Okay, so at Tudor's suggestion I have renamed my blog... The "The adjective plural-noun" formula apparently no good.
So instead how about my most frequently uttered phrase at work?
Today what I really hate is VISUAL SOURCE SAFE. ARGH! What a huge pile of steaming poo. And what's worse, the people who use it are rarely prepared to change to something else until way way too late (ie. the database corrupts, or as is the case at work right now-- it's effing useless over a WAN).
Of course, by that time their processes are totally entrenched in the SourceSafe model and you'd be hard pressed to find anyone who understands the concept of branching or merging. And OMG what's this about "concurrent" working models?
Anyways, the main problem we're seeing is a combination of stupidities where we _need_ to use Visual Studio to pull down the project out of SourceSafe since it has web projects within it that it needs to create. And part way through it just freaks out and stops downloading from the repository. And apparently there is no way to fix this, and the only way we can get the code is to go locally to Fredericton and get it there. VSS is NOT designed to work over a WAN, as it basically treats the repository as a local filesystem (it just happens to be on a network share, I guess it assumes) and opens files left, right and center. Pretty inefficient.
However, I _am_ able to get all the code when I just use the standalone client. But I can't open up the solution because it contains web projects, and for some reason it _has_ to go to sourcesafe to get those. ARGH! This is why people should NOT program via Wizards.

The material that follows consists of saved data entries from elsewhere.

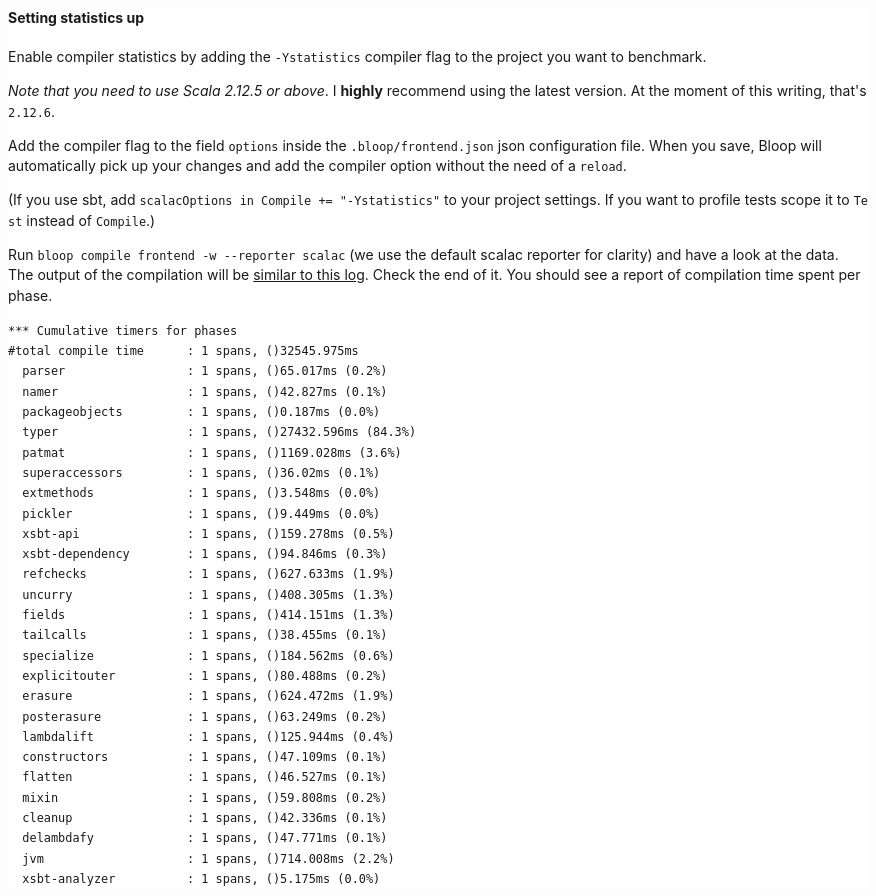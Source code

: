 #### Setting statistics up

Enable compiler statistics by adding the `-Ystatistics` compiler flag to the
project you want to benchmark.

*Note that you need to use Scala 2.12.5 or
above*. I **highly** recommend using the latest version. At the moment of
this writing, that's `2.12.6`.

Add the compiler flag to the field `options` inside the
`.bloop/frontend.json` json configuration file. When you save, Bloop will
automatically pick up your changes and add the compiler option without the
need of a `reload`.

(If you use sbt, add `scalacOptions in Compile += "-Ystatistics"` to your
project settings. If you want to profile tests scope it to `Test` instead of
`Compile`.)

Run `bloop compile frontend -w --reporter scalac` (we use the default scalac
reporter for clarity) and have a look at the data. The output of the
compilation will be [similar to this log](/images/bloop-compile-0.txt).
Check the end of it. You should see a report of compilation time spent per
phase.

```
*** Cumulative timers for phases
#total compile time      : 1 spans, ()32545.975ms
  parser                 : 1 spans, ()65.017ms (0.2%)
  namer                  : 1 spans, ()42.827ms (0.1%)
  packageobjects         : 1 spans, ()0.187ms (0.0%)
  typer                  : 1 spans, ()27432.596ms (84.3%)
  patmat                 : 1 spans, ()1169.028ms (3.6%)
  superaccessors         : 1 spans, ()36.02ms (0.1%)
  extmethods             : 1 spans, ()3.548ms (0.0%)
  pickler                : 1 spans, ()9.449ms (0.0%)
  xsbt-api               : 1 spans, ()159.278ms (0.5%)
  xsbt-dependency        : 1 spans, ()94.846ms (0.3%)
  refchecks              : 1 spans, ()627.633ms (1.9%)
  uncurry                : 1 spans, ()408.305ms (1.3%)
  fields                 : 1 spans, ()414.151ms (1.3%)
  tailcalls              : 1 spans, ()38.455ms (0.1%)
  specialize             : 1 spans, ()184.562ms (0.6%)
  explicitouter          : 1 spans, ()80.488ms (0.2%)
  erasure                : 1 spans, ()624.472ms (1.9%)
  posterasure            : 1 spans, ()63.249ms (0.2%)
  lambdalift             : 1 spans, ()125.944ms (0.4%)
  constructors           : 1 spans, ()47.109ms (0.1%)
  flatten                : 1 spans, ()46.527ms (0.1%)
  mixin                  : 1 spans, ()59.808ms (0.2%)
  cleanup                : 1 spans, ()42.336ms (0.1%)
  delambdafy             : 1 spans, ()47.771ms (0.1%)
  jvm                    : 1 spans, ()714.008ms (2.2%)
  xsbt-analyzer          : 1 spans, ()5.175ms (0.0%)
```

So, long story short, I am investigating two options. One is a client/server app called SourceOffSite that essentially is a proxy for VSS. The server runs on the LAN, and is a VSS client. The client runs on your machine (integrates with VisualStudio) and basically is a proper client/server protocol that is clean and mean. The messy shit happens over on the server side which should be local to the VSS repository.
The other option is to change the Web projects into DLL projects so that they can be opened without any freaky Visual Studio integration to the IIS web server. It means you have an extra step of set up initially (import the Web applications into the IIS configuration metabase) but damn, at least you can use a standalone client!
So, I promise I won't talk always about what I hate. But it'll most likely come up frequently. :)
Hope y'all are doing well out there on other coast. I miss all you guys!